(Saved entries)
──────────────────────────────
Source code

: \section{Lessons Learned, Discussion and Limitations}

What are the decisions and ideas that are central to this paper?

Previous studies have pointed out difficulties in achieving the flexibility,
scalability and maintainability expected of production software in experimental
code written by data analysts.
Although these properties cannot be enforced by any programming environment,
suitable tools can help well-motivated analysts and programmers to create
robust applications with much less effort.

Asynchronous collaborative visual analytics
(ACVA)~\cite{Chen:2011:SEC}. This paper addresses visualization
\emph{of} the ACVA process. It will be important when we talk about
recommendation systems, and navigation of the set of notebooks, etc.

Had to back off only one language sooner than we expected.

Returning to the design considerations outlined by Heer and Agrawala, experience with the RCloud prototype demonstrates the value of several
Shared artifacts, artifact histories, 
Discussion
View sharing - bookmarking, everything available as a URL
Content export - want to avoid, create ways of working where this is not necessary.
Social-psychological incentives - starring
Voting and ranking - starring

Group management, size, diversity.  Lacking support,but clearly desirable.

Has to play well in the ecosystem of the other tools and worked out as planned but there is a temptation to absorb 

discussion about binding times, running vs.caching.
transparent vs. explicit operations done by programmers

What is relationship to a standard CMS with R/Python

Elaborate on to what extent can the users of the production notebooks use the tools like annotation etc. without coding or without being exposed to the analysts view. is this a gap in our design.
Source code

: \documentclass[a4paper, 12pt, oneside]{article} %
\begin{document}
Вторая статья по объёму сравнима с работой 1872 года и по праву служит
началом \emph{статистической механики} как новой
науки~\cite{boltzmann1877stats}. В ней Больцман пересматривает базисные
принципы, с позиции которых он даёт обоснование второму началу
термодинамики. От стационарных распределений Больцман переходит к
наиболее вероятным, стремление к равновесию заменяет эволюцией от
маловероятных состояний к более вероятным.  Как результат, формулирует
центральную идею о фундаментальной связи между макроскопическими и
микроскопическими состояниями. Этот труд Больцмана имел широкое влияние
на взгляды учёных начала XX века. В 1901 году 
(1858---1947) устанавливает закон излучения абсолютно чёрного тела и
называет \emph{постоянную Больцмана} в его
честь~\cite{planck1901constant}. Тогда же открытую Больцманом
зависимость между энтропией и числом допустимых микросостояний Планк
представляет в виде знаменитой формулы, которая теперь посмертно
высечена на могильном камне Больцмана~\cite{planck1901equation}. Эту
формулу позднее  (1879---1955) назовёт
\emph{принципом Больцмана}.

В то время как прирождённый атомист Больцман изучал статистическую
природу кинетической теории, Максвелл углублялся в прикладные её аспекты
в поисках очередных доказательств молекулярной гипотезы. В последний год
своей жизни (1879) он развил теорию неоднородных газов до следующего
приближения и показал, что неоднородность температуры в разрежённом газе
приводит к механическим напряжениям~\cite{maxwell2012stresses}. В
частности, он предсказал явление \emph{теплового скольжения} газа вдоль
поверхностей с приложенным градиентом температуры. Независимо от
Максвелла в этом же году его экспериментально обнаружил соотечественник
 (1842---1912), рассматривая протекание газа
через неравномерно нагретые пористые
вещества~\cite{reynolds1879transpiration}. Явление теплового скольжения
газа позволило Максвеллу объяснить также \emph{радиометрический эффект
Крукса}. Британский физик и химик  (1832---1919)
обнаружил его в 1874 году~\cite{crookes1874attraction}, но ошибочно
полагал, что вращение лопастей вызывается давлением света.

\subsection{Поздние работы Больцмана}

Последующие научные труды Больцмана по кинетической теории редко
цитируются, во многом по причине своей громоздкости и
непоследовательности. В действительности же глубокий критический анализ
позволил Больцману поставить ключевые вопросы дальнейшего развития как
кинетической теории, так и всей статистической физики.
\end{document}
──────────────────────────────
▶ Instructions to follow
Copy each line in the data that holds the word "notebooks".

▶ Response to this task
recommendation systems, and navigation of the set of notebooks, etc.
Elaborate on to what extent can the users of the production notebooks use the tools like annotation etc. without coding or without being exposed to the analysts view. is this a gap in our design.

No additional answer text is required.